Der Kläger rügt mit der mit Zustimmung der Beklagten eingelegten (Sprung-)Revision eine Verletzung der Eigentumsgarantie durch die Neufassung des § 14 Abs. 2 FELEG und trägt vor:

Die Weiterentrichtung der Beiträge und die Beitragsübernahme durch den Bund bis zur Vollendung seines 65. Lebensjahres seien für ihn wesentliche Voraussetzungen für die Hofabgabe und den Antrag auf PAR gewesen. Die Beitragsübernahme bis zur Vollendung des 65. Lebensjahres sei als Leistung des Bundes für die strukturpolitisch gewünschte vorzeitige Betriebsaufgabe und als Ausgleich für den damit verbundenen geringeren Rentenanspruch des PAR-Beziehers zu sehen. Er habe darauf vertraut, daß ihm neben der – vorzeitigen – PAR als weiterer Teil der ihm gesetzlich zustehenden Leistung die Beiträge zur Altershilfe für Landwirte durch den Bund bis zum 65. Lebensjahr bezahlt würden. Im Hinblick hierauf habe er weitreichende Entscheidungen getroffen und sowohl den Hof als auch seine landwirtschaftliche Unternehmertätigkeit vorzeitig aufgegeben. Die in den Gesetzesmaterialien zur Neufassung des § 14 Abs. 2 FELEG gegebene Begründung werde den Interessen der PAR-Bezieher nicht gerecht. Sie lasse nicht erkennen, daß die Situation der über 60jährigen PAR-Bezieher berücksichtigt worden sei. Als Gründe für die Änderung der Vorschrift seien genannt, die nunmehr eingeführte Defizithaftung des Bundes (statt Beitragsübernahme durch den Bund) und der Wegfall der ununterbrochenen Beitragszahlung bis zur Vollendung des 60. Lebensjahres als Voraussetzung für den Anspruch auf Altersrente.

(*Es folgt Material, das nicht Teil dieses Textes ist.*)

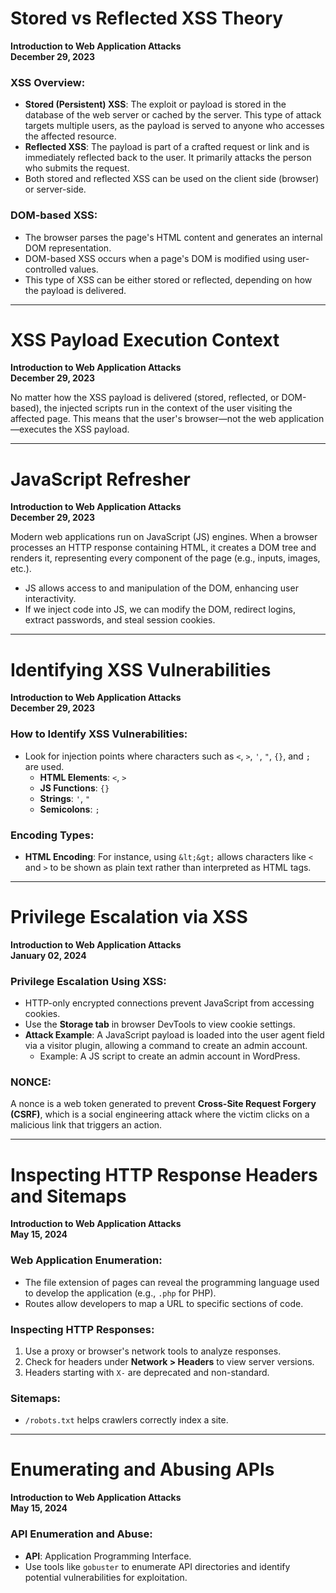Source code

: # Stored vs Reflected XSS Theory
**Introduction to Web Application Attacks**  
**December 29, 2023**

### XSS Overview:
- **Stored (Persistent) XSS**: The exploit or payload is stored in the database of the web server or cached by the server. This type of attack targets multiple users, as the payload is served to anyone who accesses the affected resource.
- **Reflected XSS**: The payload is part of a crafted request or link and is immediately reflected back to the user. It primarily attacks the person who submits the request.
- Both stored and reflected XSS can be used on the client side (browser) or server-side.

### DOM-based XSS:
- The browser parses the page's HTML content and generates an internal DOM representation.
- DOM-based XSS occurs when a page's DOM is modified using user-controlled values.
- This type of XSS can be either stored or reflected, depending on how the payload is delivered.

---

# XSS Payload Execution Context
**Introduction to Web Application Attacks**  
**December 29, 2023**

No matter how the XSS payload is delivered (stored, reflected, or DOM-based), the injected scripts run in the context of the user visiting the affected page. This means that the user's browser—not the web application—executes the XSS payload.

---

# JavaScript Refresher
**Introduction to Web Application Attacks**  
**December 29, 2023**

Modern web applications run on JavaScript (JS) engines. When a browser processes an HTTP response containing HTML, it creates a DOM tree and renders it, representing every component of the page (e.g., inputs, images, etc.).  
- JS allows access to and manipulation of the DOM, enhancing user interactivity.  
- If we inject code into JS, we can modify the DOM, redirect logins, extract passwords, and steal session cookies.

---

# Identifying XSS Vulnerabilities
**Introduction to Web Application Attacks**  
**December 29, 2023**

### How to Identify XSS Vulnerabilities:
- Look for injection points where characters such as `<`, `>`, `'`, `"`, `{}`, and `;` are used.
  - **HTML Elements**: `<`, `>`
  - **JS Functions**: `{}`
  - **Strings**: `'`, `"`
  - **Semicolons**: `;`

### Encoding Types:
- **HTML Encoding**: For instance, using `&lt;&gt;` allows characters like `<` and `>` to be shown as plain text rather than interpreted as HTML tags.

---

# Privilege Escalation via XSS
**Introduction to Web Application Attacks**  
**January 02, 2024**

### Privilege Escalation Using XSS:
- HTTP-only encrypted connections prevent JavaScript from accessing cookies.
- Use the **Storage tab** in browser DevTools to view cookie settings.
- **Attack Example**: A JavaScript payload is loaded into the user agent field via a visitor plugin, allowing a command to create an admin account.
  - Example: A JS script to create an admin account in WordPress.

### NONCE:
A nonce is a web token generated to prevent **Cross-Site Request Forgery (CSRF)**, which is a social engineering attack where the victim clicks on a malicious link that triggers an action.

---

# Inspecting HTTP Response Headers and Sitemaps
**Introduction to Web Application Attacks**  
**May 15, 2024**

### Web Application Enumeration:
- The file extension of pages can reveal the programming language used to develop the application (e.g., `.php` for PHP).
- Routes allow developers to map a URL to specific sections of code.

### Inspecting HTTP Responses:
1. Use a proxy or browser's network tools to analyze responses.
2. Check for headers under **Network > Headers** to view server versions.
3. Headers starting with `X-` are deprecated and non-standard.

### Sitemaps:
- `/robots.txt` helps crawlers correctly index a site.

---

# Enumerating and Abusing APIs
**Introduction to Web Application Attacks**  
**May 15, 2024**

### API Enumeration and Abuse:
- **API**: Application Programming Interface.
- Use tools like `gobuster` to enumerate API directories and identify potential vulnerabilities for exploitation.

Zudem habe die Beklagte sich bei Aufhebung des Bescheides zu Unrecht auf § 48 SGB X gestützt. Denn die Bewilligung der Beitragszahlung durch den Bund sei ein rechtmäßig begünstigender Verwaltungsakt, so daß dessen Widerruf nur unter den engen Voraussetzungen des § 47 SGB X zulässig sei. PAR und die Summe der Beiträge bis zu seinem 65. Lebensjahr seien ihm in einem Leistungspaket gewährt worden. Daher habe es sich bei der bewilligten Beitragsübernahme nicht um einen Verwaltungsakt mit Dauerwirkung gehandelt, auch wenn die Auszahlung einer Teilleistung in monatlichen Abständen und für einen abgegrenzten Zeitraum erfolgt sei.

Selbst wenn die Beklagte jedoch § 48 SGB X der Aufhebung des Bescheides vom 12. Mai 1992 zutreffend zugrunde gelegt hätte, sei die Entscheidung rechtswidrig. Denn durch die Änderung des § 14 Abs. 2 FELEG aF sei in seine „sozialversicherungsrechtlich Vermögenswerte Position” iS von Art. 14 GG eingegriffen worden. Er habe in der Vergangenheit nicht unerhebliche Leistungen in Form von Beiträgen erbracht und damit eine Rentenanwartschaft erworben. Nach Erhalt der PAR habe sein Beitrag in der agrarpolitisch und agrarstrukturell geforderten Betriebsaufgabe bestanden. Es handele sich bei der Änderung des § 14 Abs. 2 FELEG nF auch nicht nur um die Modifikation einer Anwartschaft. Denn der Berechnung seiner Altersrente würden nunmehr allein die bis zum 60. Lebensjahr geleisteten Beiträge zugrunde gelegt. Beitragszeiten bis zu seinem 65. Lebensjahr fehlten jedoch.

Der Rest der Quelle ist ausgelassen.